By going free, Microsoft Teams is taking on Slack more directly
[Photo: courtesy of Microsoft]

In 2016, Microsoft unveiled a workplace collaboration and communications service called Teams. Though it sat squarely in the same domain as Slack, the only way you could get it was to subscribe to Microsoft’s Office 365 productivity-suite service. That made it feel like the company had narrowed its target audience to organizations that were already committed to a Microsoftian way of working.

Teams is still part of Office 365 (and Microsoft 365, a superset which includes Windows 10), but today Microsoft is announcing that the service is going freemium. Like Slack, it will have a free tier of service designed to be robust enough to get businesses hooked, in hopes that some will pay for more features. However, Teams’ free version imposes fewer restrictions than Slack’s:

  • Teams doesn’t limit how many messages you can store and search (Slack has a 10,000 message cap)
  • Teams provides 10GB of shared file space plus 2GB of personal storage per user (Slack offers 5GB total)
  • Teams has built-in group video calling while Slack limits you to one-to-one calls
  • Teams doesn’t restrict how many app integrations you can enable (with Slack, the maximum is 10)

On the other hand, the free version of Teams allows a maximum of 300 users; Slack’s is unlimited.

[Photo: courtesy of Microsoft]
Most of Teams’ features are available for free, including a cool new option which blurs out the background during video calls (useful if you’re dialing in from your kitchen or a hectic coffee shop). Paying customers get more storage, integration with the desktop versions of the Office apps, fancier videoconferencing features (including live transcription), and other upgrades.

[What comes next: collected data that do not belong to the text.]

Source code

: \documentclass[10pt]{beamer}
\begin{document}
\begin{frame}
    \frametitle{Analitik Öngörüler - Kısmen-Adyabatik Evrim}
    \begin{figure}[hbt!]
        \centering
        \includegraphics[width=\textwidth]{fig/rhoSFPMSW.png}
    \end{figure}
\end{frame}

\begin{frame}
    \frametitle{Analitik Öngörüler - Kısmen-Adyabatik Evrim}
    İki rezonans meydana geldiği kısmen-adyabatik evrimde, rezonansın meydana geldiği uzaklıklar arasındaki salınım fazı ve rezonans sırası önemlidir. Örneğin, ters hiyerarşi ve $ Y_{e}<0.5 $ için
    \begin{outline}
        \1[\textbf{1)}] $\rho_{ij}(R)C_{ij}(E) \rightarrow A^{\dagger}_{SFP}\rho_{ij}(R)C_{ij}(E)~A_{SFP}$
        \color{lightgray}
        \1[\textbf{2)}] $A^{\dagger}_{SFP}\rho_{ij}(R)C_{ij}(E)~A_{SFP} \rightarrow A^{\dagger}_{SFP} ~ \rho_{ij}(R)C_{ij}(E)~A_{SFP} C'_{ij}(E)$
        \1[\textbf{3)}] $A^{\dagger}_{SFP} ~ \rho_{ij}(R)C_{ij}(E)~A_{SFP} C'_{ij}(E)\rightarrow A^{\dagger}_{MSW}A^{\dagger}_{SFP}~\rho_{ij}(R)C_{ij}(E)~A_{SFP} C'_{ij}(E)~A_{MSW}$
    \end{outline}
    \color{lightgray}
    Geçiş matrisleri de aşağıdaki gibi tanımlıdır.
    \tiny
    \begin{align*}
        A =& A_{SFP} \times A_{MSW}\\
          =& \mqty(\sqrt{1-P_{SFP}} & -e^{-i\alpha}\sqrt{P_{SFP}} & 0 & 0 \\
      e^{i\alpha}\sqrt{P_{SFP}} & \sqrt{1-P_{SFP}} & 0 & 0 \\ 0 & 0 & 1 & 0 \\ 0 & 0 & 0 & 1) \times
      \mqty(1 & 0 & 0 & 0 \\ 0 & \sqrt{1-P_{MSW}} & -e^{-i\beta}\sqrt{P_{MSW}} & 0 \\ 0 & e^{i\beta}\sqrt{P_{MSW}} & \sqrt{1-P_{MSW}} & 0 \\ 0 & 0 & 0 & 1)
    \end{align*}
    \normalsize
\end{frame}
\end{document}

Microsoft 365 teamwork general manager Lori Wright told me that Teams’ free tier is meant to be an “onramp” to paid Office 365 and Microsoft 365 accounts, a vital and growing component of the company’s business. But by letting organizations try before they buy, the company is giving them the opportunity to compare the service to Slack without a commitment. And the free version sounds robust enough that some groups will be able to stick with it indefinitely.